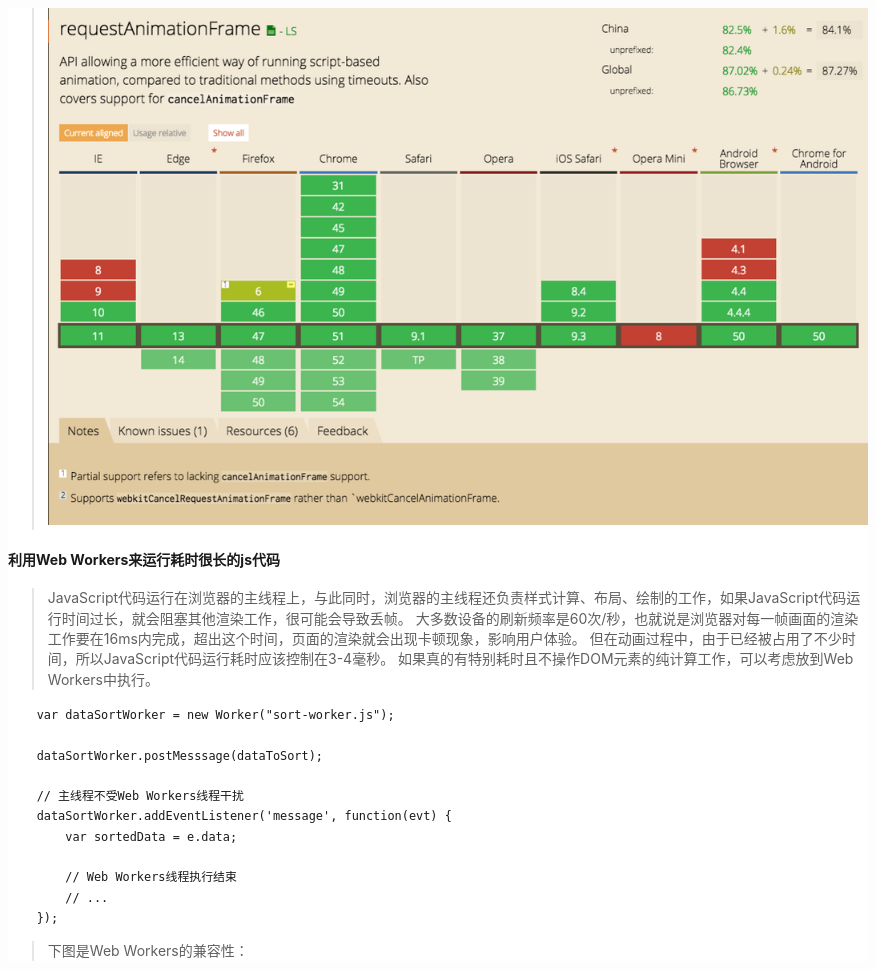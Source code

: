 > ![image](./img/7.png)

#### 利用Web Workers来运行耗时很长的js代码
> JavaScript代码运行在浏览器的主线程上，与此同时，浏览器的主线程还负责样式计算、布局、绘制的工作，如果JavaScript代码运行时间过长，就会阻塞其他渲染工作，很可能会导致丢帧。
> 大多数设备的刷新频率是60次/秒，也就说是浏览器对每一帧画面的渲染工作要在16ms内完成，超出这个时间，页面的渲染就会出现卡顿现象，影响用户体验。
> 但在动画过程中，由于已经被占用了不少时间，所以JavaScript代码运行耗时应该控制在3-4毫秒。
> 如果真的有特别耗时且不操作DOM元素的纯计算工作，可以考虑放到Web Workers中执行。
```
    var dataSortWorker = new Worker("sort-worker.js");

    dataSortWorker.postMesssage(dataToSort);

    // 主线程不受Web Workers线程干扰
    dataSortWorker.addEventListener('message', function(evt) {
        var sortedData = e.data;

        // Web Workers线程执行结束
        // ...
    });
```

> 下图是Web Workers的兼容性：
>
* * *
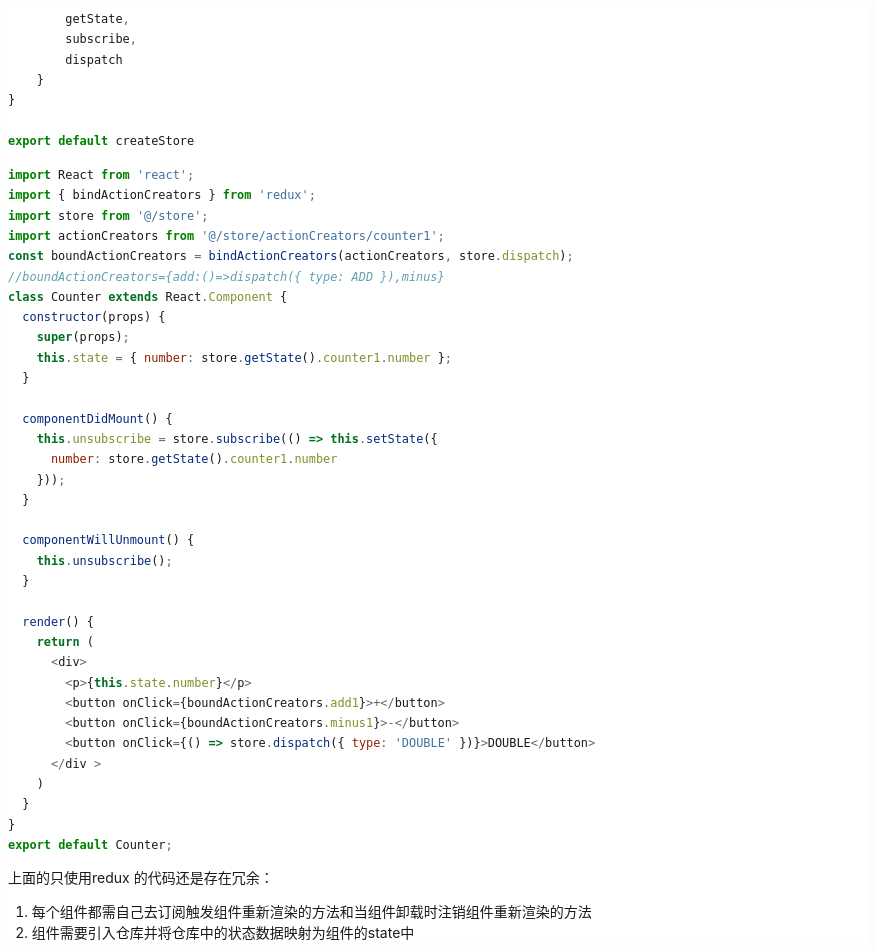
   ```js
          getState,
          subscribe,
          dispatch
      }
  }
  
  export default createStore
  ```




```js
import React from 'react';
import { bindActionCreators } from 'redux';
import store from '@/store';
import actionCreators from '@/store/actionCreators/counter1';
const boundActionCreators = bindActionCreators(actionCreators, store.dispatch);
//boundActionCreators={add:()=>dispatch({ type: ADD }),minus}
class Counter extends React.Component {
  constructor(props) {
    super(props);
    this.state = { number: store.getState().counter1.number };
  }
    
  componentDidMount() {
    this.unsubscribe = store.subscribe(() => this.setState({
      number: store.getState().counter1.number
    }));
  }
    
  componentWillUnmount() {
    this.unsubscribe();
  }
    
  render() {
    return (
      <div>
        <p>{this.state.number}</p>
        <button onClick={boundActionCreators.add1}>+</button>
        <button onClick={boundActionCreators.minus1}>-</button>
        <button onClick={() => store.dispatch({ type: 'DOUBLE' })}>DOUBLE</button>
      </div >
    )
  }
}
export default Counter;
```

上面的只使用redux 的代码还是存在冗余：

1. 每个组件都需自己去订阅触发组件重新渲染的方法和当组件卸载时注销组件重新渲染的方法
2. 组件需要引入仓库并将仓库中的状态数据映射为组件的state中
* * *
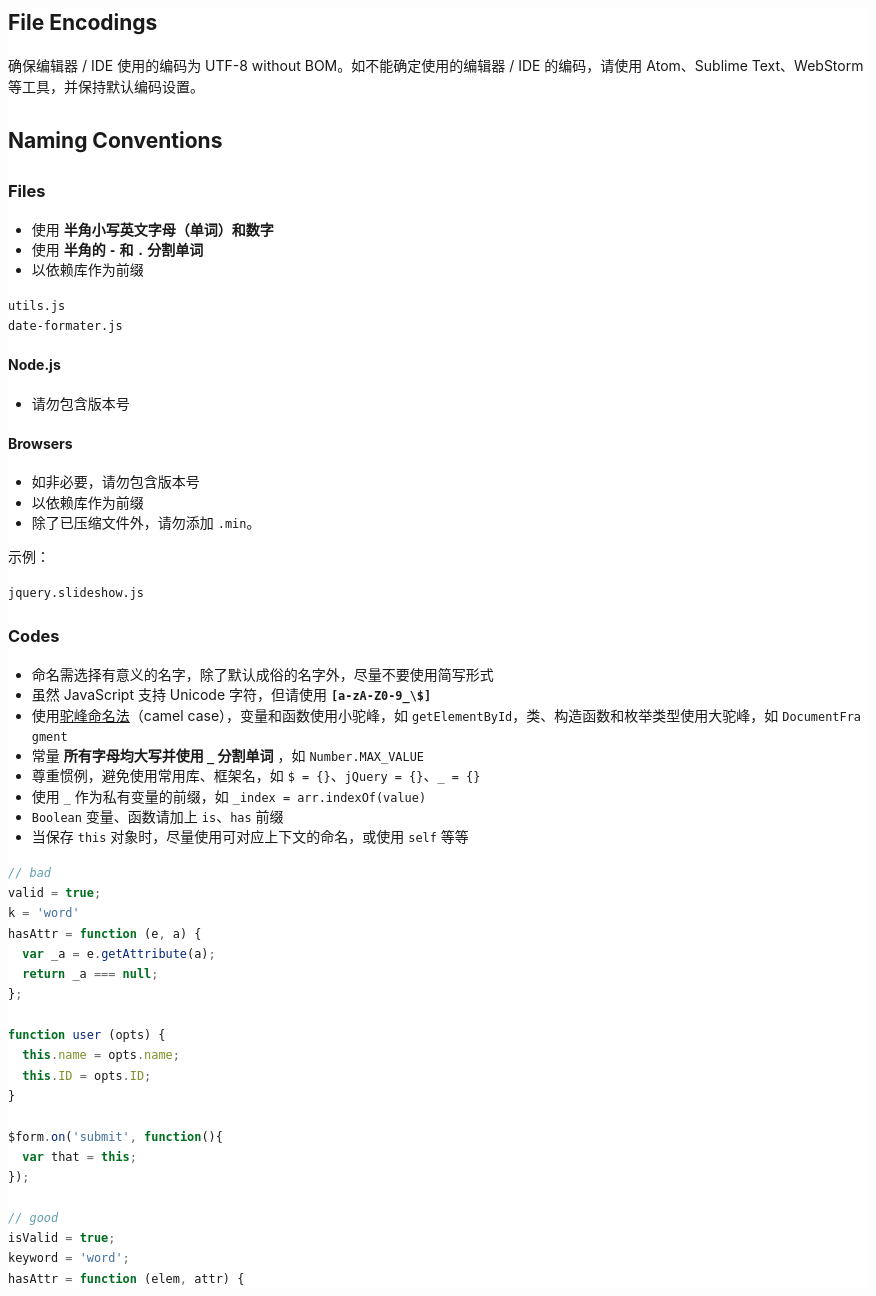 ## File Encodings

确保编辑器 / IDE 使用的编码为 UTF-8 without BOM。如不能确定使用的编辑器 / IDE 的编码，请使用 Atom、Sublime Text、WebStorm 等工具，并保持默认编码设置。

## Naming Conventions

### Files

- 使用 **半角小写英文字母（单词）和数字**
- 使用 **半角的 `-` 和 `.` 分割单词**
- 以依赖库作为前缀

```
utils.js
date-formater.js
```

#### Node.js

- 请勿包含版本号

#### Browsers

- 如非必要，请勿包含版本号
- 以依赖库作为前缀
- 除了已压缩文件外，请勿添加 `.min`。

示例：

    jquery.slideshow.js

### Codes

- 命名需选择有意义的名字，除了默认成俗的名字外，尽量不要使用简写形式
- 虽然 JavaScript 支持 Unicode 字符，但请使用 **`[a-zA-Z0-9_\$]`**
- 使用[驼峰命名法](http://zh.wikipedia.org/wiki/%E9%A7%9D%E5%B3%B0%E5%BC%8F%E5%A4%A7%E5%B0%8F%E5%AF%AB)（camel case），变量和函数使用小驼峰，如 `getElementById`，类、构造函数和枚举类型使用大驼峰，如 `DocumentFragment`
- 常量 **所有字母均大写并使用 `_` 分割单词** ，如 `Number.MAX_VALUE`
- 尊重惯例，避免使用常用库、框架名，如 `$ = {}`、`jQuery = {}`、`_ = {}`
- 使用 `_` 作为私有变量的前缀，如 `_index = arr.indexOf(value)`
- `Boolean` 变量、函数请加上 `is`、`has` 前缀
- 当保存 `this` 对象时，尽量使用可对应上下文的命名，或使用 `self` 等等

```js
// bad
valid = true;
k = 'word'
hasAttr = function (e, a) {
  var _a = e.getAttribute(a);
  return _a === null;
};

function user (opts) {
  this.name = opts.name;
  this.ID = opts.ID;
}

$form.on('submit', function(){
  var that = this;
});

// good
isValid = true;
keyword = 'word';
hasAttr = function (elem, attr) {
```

EXERCISE INSTRUCTIONS: Locate the word "type" in the entries, and copy every line where it is found.

WRITTEN RESPONSE:
//boundActionCreators={add:()=>dispatch({ type: ADD }),minus}
        <button onClick={() => store.dispatch({ type: 'DOUBLE' })}>DOUBLE</button>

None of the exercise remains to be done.